Could you count how many lines of the data include "layout" and answer with the number only?

Given information section start

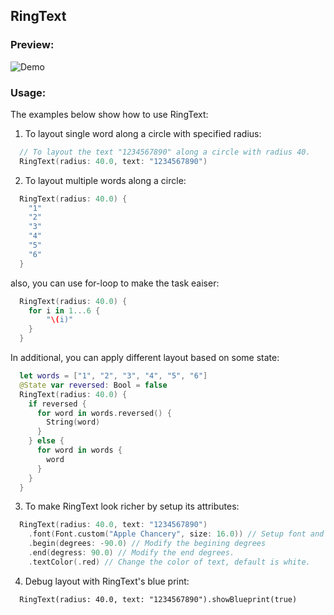 ## RingText

### Preview:

![Demo](../../../Sources/Rings/Documentation.docc/Resources/RingTextDemo.gif)

### Usage:

The examples below show how to use RingText:

1. To layout single word along a circle with specified radius:
```swift
  // To layout the text "1234567890" along a circle with radius 40.
  RingText(radius: 40.0, text: "1234567890")
```

2. To layout multiple words along a circle:
```swift
  RingText(radius: 40.0) {
    "1"
    "2"
    "3"
    "4"
    "5"
    "6"
  }
```

also, you can use for-loop to make the task eaiser:
```swift
  RingText(radius: 40.0) {
    for i in 1...6 {
        "\(i)"
    }
  }
```

In additional, you can apply different layout based on some state:
```swift
  let words = ["1", "2", "3", "4", "5", "6"]
  @State var reversed: Bool = false
  RingText(radius: 40.0) {
    if reversed {
      for word in words.reversed() {
        String(word)
      }
    } else {
      for word in words {
        word
      }
    }
  }
```

3. To make RingText look richer by setup its attributes:
```swift
  RingText(radius: 40.0, text: "1234567890")
    .font(Font.custom("Apple Chancery", size: 16.0)) // Setup font and size
    .begin(degrees: -90.0) // Modify the begining degrees
    .end(degress: 90.0) // Modify the end degrees.
    .textColor(.red) // Change the color of text, default is white.  
```

4. Debug layout with RingText's blue print:
```
  RingText(radius: 40.0, text: "1234567890").showBlueprint(true)
```

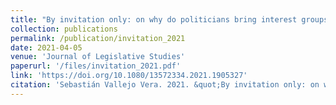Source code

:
 ```yaml
---
title: "By invitation only: on why do politicians bring interest groups into committees"
collection: publications
permalink: /publication/invitation_2021
date: 2021-04-05
venue: 'Journal of Legislative Studies'
paperurl: '/files/invitation_2021.pdf'
link: 'https://doi.org/10.1080/13572334.2021.1905327'
citation: 'Sebastián Vallejo Vera. 2021. &quot;By invitation only: on why do politicians bring interest groups into committees.&quot; <i>Journal of Legislative Studies</i>, DOI: 10.1080/13572334.2021.1905327'
---
```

Given information section end

§ Your solution:
5